▸ **Stored data entries**
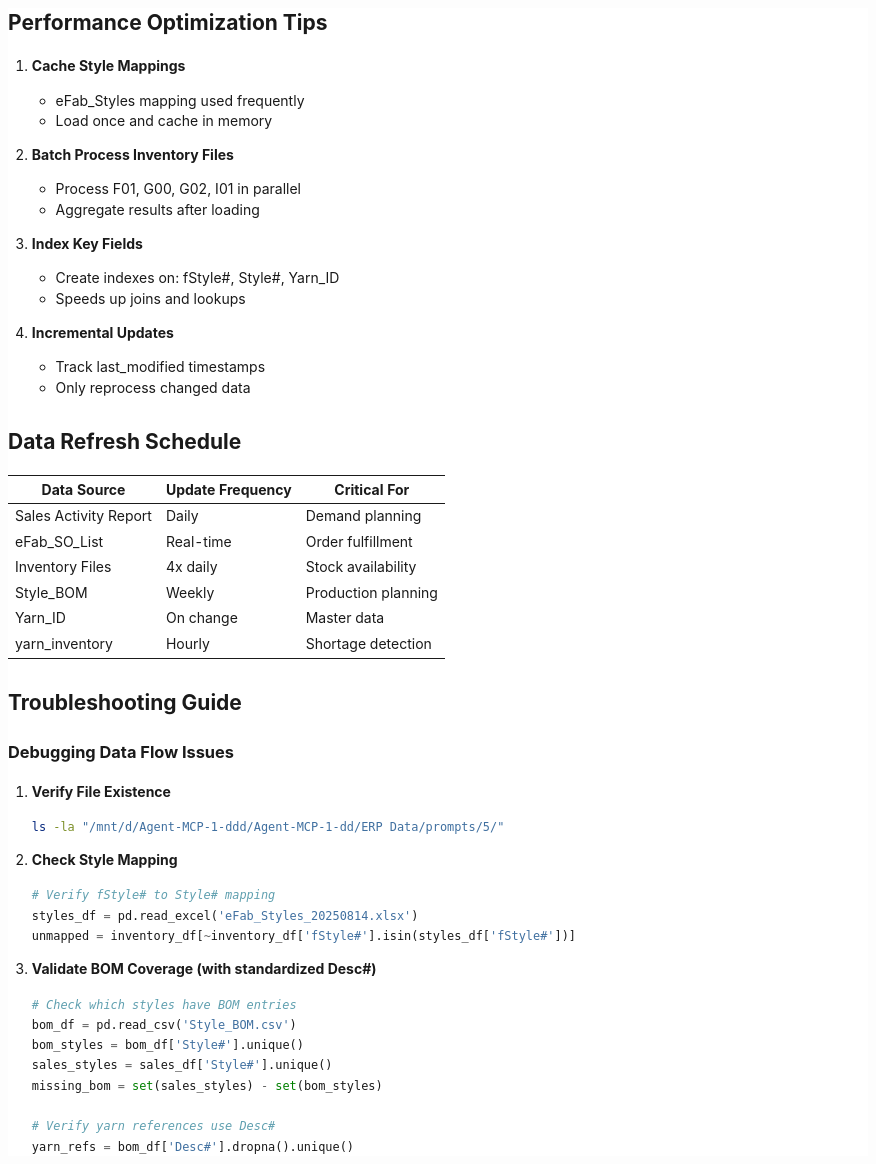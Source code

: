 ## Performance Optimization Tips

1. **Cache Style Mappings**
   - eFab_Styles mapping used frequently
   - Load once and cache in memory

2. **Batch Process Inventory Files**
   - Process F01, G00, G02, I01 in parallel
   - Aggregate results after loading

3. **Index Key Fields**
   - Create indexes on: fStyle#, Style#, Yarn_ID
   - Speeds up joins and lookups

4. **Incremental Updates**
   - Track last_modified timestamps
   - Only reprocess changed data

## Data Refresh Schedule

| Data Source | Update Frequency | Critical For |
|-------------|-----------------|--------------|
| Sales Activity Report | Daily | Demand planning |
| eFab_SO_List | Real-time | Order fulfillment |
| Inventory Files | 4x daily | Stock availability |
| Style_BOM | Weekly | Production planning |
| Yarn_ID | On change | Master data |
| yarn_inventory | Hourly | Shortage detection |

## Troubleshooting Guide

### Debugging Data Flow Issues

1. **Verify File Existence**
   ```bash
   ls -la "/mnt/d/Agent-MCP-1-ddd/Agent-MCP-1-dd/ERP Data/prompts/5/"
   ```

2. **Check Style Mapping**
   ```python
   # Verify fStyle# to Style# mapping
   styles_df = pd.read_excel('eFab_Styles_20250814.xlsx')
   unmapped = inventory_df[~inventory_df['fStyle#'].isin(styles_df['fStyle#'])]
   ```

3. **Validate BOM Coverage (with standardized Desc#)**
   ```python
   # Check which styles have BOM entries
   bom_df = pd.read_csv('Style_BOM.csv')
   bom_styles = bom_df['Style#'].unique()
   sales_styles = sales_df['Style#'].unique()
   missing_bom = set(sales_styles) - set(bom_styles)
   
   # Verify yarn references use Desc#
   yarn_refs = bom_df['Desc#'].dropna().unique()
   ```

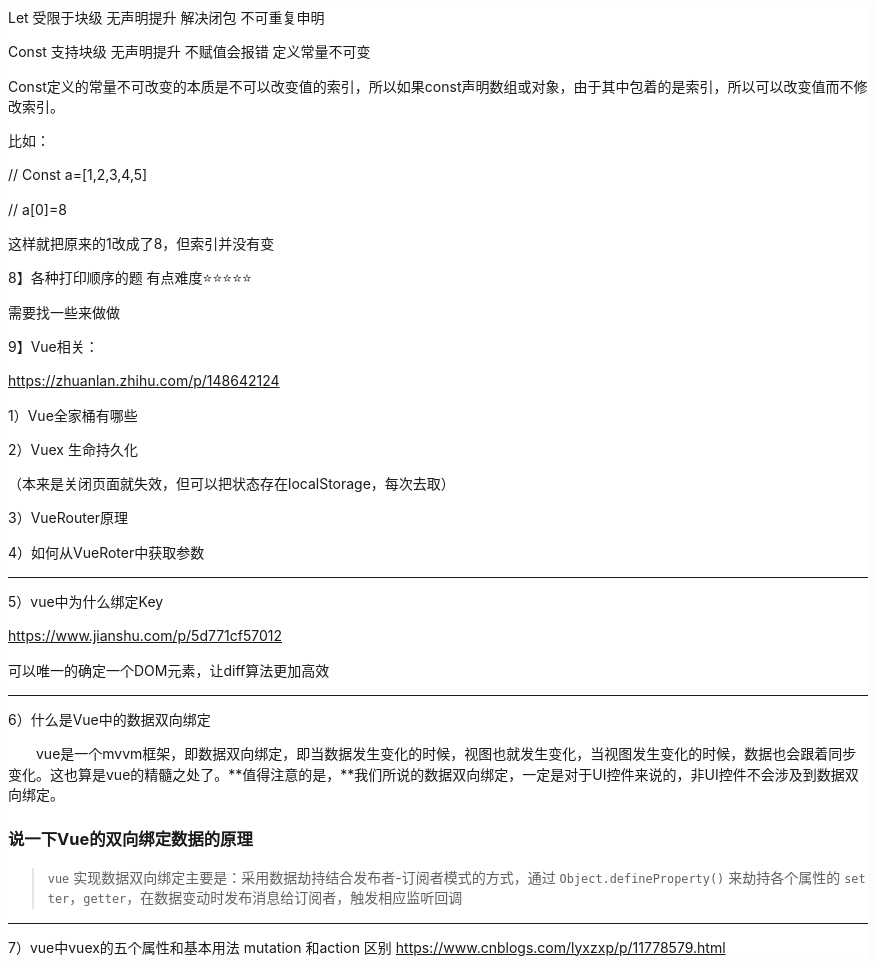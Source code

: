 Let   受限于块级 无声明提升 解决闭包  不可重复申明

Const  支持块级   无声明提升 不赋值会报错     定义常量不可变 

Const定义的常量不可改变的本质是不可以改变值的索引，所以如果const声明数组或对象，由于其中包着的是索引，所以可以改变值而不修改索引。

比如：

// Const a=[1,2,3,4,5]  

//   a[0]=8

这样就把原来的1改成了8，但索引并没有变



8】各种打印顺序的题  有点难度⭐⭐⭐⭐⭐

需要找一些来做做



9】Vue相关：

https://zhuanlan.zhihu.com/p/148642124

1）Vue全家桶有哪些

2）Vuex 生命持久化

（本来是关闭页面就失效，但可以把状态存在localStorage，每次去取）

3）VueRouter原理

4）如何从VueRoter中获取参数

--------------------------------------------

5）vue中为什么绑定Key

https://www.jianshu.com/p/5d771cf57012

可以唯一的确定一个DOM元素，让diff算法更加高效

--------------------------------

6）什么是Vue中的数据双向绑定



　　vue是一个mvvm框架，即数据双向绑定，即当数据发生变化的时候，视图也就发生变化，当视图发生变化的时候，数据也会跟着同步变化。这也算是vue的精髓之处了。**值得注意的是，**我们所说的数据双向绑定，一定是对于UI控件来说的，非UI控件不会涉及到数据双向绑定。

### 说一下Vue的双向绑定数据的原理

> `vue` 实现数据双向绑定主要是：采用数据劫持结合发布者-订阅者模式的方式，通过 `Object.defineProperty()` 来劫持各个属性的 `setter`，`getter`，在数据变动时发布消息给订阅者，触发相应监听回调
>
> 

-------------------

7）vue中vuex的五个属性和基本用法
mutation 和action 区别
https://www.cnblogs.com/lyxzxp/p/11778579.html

▸ **What you will do**
From the data above, output only the lines between the line containing "6）什么是Vue中的数据双向绑定" and the line containing "### 说一下Vue的双向绑定数据的原理", inclusive, exactly as written.

▸ **Task response**
6）什么是Vue中的数据双向绑定



　　vue是一个mvvm框架，即数据双向绑定，即当数据发生变化的时候，视图也就发生变化，当视图发生变化的时候，数据也会跟着同步变化。这也算是vue的精髓之处了。**值得注意的是，**我们所说的数据双向绑定，一定是对于UI控件来说的，非UI控件不会涉及到数据双向绑定。

### 说一下Vue的双向绑定数据的原理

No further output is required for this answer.